Similarly Titus 2:13.  The King James version has it:  "the great God and our Savior Jesus Christ."  This allows the objector to separate the great God from our Lord Jesus Christ.  But the sense, even in the King James version, and even more so by the usual rules of Greek grammar, does not permit this separation, for the subject matter is the glorious return of our Lord.  One person returns:  not the Father, but the Son.  Hence the great God and Jesus is the same person. --Gordon H. Clark, The Trinity.


Due to recent ad hominem attacks in a Facebook forum I am compelled to post a brief statement in response to a debate that occurred at the God's Hammer blog a year or so ago.  You can read a few of the posts that I did at my blog during that period here:  The Incarnation Debate.  This response is not a formal paper but an ad hoc response due to the controversy being rehashed in a Facebook forum.

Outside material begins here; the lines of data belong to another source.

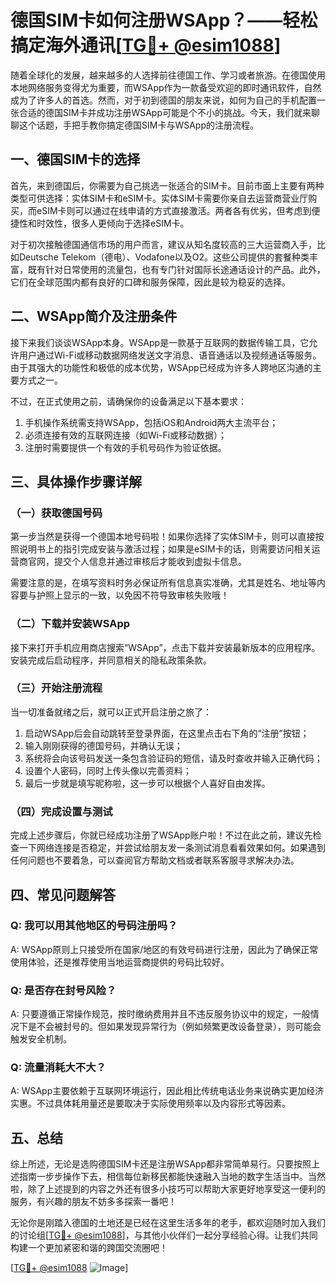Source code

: # 德国SIM卡如何注册WSApp？——轻松搞定海外通讯[[TG💪+ @esim1088](https://t.me/s/esim1088)]

随着全球化的发展，越来越多的人选择前往德国工作、学习或者旅游。在德国使用本地网络服务变得尤为重要，而WSApp作为一款备受欢迎的即时通讯软件，自然成为了许多人的首选。然而，对于初到德国的朋友来说，如何为自己的手机配置一张合适的德国SIM卡并成功注册WSApp可能是个不小的挑战。今天，我们就来聊聊这个话题，手把手教你搞定德国SIM卡与WSApp的注册流程。

## 一、德国SIM卡的选择

首先，来到德国后，你需要为自己挑选一张适合的SIM卡。目前市面上主要有两种类型可供选择：实体SIM卡和eSIM卡。实体SIM卡需要你亲自去运营商营业厅购买，而eSIM卡则可以通过在线申请的方式直接激活。两者各有优劣，但考虑到便捷性和时效性，很多人更倾向于选择eSIM卡。

对于初次接触德国通信市场的用户而言，建议从知名度较高的三大运营商入手，比如Deutsche Telekom（德电）、Vodafone以及O2。这些公司提供的套餐种类丰富，既有针对日常使用的流量包，也有专门针对国际长途通话设计的产品。此外，它们在全球范围内都有良好的口碑和服务保障，因此是较为稳妥的选择。

## 二、WSApp简介及注册条件

接下来我们谈谈WSApp本身。WSApp是一款基于互联网的数据传输工具，它允许用户通过Wi-Fi或移动数据网络发送文字消息、语音通话以及视频通话等服务。由于其强大的功能性和极低的成本优势，WSApp已经成为许多人跨地区沟通的主要方式之一。

不过，在正式使用之前，请确保你的设备满足以下基本要求：
1. 手机操作系统需支持WSApp，包括iOS和Android两大主流平台；
2. 必须连接有效的互联网连接（如Wi-Fi或移动数据）；
3. 注册时需要提供一个有效的手机号码作为验证依据。

## 三、具体操作步骤详解

### （一）获取德国号码

第一步当然是获得一个德国本地号码啦！如果你选择了实体SIM卡，则可以直接按照说明书上的指引完成安装与激活过程；如果是eSIM卡的话，则需要访问相关运营商官网，提交个人信息并通过审核后才能收到虚拟卡信息。

需要注意的是，在填写资料时务必保证所有信息真实准确，尤其是姓名、地址等内容要与护照上显示的一致，以免因不符导致审核失败哦！

### （二）下载并安装WSApp

接下来打开手机应用商店搜索“WSApp”，点击下载并安装最新版本的应用程序。安装完成后启动程序，并同意相关的隐私政策条款。

### （三）开始注册流程

当一切准备就绪之后，就可以正式开启注册之旅了：
1. 启动WSApp后会自动跳转至登录界面，在这里点击右下角的“注册”按钮；
2. 输入刚刚获得的德国号码，并确认无误；
3. 系统将会向该号码发送一条包含验证码的短信，请及时查收并输入正确代码；
4. 设置个人密码，同时上传头像以完善资料；
5. 最后一步就是填写昵称啦，这一步可以根据个人喜好自由发挥。

### （四）完成设置与测试

完成上述步骤后，你就已经成功注册了WSApp账户啦！不过在此之前，建议先检查一下网络连接是否稳定，并尝试给朋友发一条测试消息看看效果如何。如果遇到任何问题也不要着急，可以查阅官方帮助文档或者联系客服寻求解决办法。

## 四、常见问题解答

### Q: 我可以用其他地区的号码注册吗？
A: WSApp原则上只接受所在国家/地区的有效号码进行注册，因此为了确保正常使用体验，还是推荐使用当地运营商提供的号码比较好。

### Q: 是否存在封号风险？
A: 只要遵循正常操作规范，按时缴纳费用并且不违反服务协议中的规定，一般情况下是不会被封号的。但如果发现异常行为（例如频繁更改设备登录），则可能会触发安全机制。

### Q: 流量消耗大不大？
A: WSApp主要依赖于互联网环境运行，因此相比传统电话业务来说确实更加经济实惠。不过具体耗用量还是要取决于实际使用频率以及内容形式等因素。

## 五、总结

综上所述，无论是选购德国SIM卡还是注册WSApp都非常简单易行。只要按照上述指南一步步操作下去，相信每位新移民都能快速融入当地的数字生活当中。当然啦，除了上述提到的内容之外还有很多小技巧可以帮助大家更好地享受这一便利的服务，有兴趣的朋友不妨多多探索一番吧！

无论你是刚踏入德国的土地还是已经在这里生活多年的老手，都欢迎随时加入我们的讨论组[[TG💪+ @esim1088](https://t.me/s/esim1088)]，与其他小伙伴们一起分享经验心得。让我们共同构建一个更加紧密和谐的跨国交流圈吧！

[[TG💪+ @esim1088](https://t.me/s/esim1088) ![Image](https://i.postimg.cc/4NQfJmqS/Snipaste-2025-05-13-00-14-12.png)]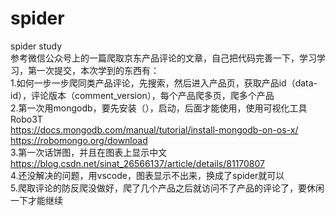 # spider<br>
spider study<br>
参考微信公众号上的一篇爬取京东产品评论的文章，自己把代码完善一下，学习学习，第一次提交，本次学到的东西有：<br>
1.如何一步一步爬同类产品评论，先搜索，然后进入产品页，获取产品id（data-id），评论版本（comment_version），每个产品爬多页，爬多个产品<br>
2.第一次用mongodb，要先安装（），启动，后面才能使用，使用可视化工具Robo3T<br>
  https://docs.mongodb.com/manual/tutorial/install-mongodb-on-os-x/<br>
  https://robomongo.org/download<br>
3.第一次话饼图，并且在图表上显示中文<br>
  https://blog.csdn.net/sinat_26566137/article/details/81170807<br>
4.还没解决的问题，用vscode，图表显示不出来，换成了spider就可以<br>
5.爬取评论的防反爬没做好，爬了几个产品之后就访问不了产品的评论了，要休闲一下才能继续<br>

Unfortunately, the followers of Clark are not as well trained in logic as Clark himself was.   That being the case, along with the noetic effects of sin, human beings often make mistakes in reasoning from the logical propositions recorded in Scripture.  The logic of Scripture is not the problem but our ability to reason properly remains.  That being the case the debate over just how Jesus Christ could be both God and man in one person is an ongoing debate. 

Gordon H. Clark died prematurely and was unable to finish his last book, The Incarnation, (Jefferson:  Trinity Foundation, 1988).  In that book, Clark argued that the term "nature" does not adequately deal with the issue of what constitutes a human being as a "person" with a human and physical body.  Clark defines person as the propositions that he thinks.  So Clark concludes that since it is impossible for a finite mind to be omniscient it is therefore impossible for Christ to be both God and man in the same "person".  Clark then utilizes his distinction of persons for his theology of the trinity in solving the problem for the incarnation.  The persons of the trinity are distinguished from each other by the propositions they think.  In the same way the divine person of the Logos is distinguished from the human person of Jesus Christ by the propositions that each thinks.  So there are two persons in Jesus Christ, said Dr. Clark.  One is left to infer that the body is a shell inhabited by two persons.  That conclusion does indeed imply the Nestorian heresy since there is no true hypostatic union of the two "natures" in the one person of Christ.  Whether or not Dr. Clark is actually guilty of that error is a matter of debate.  The traditional formulation of the doctrine of the incarnation is irrational, according to Dr. Clark.  Therefore there must be a reformulation of the doctrine. 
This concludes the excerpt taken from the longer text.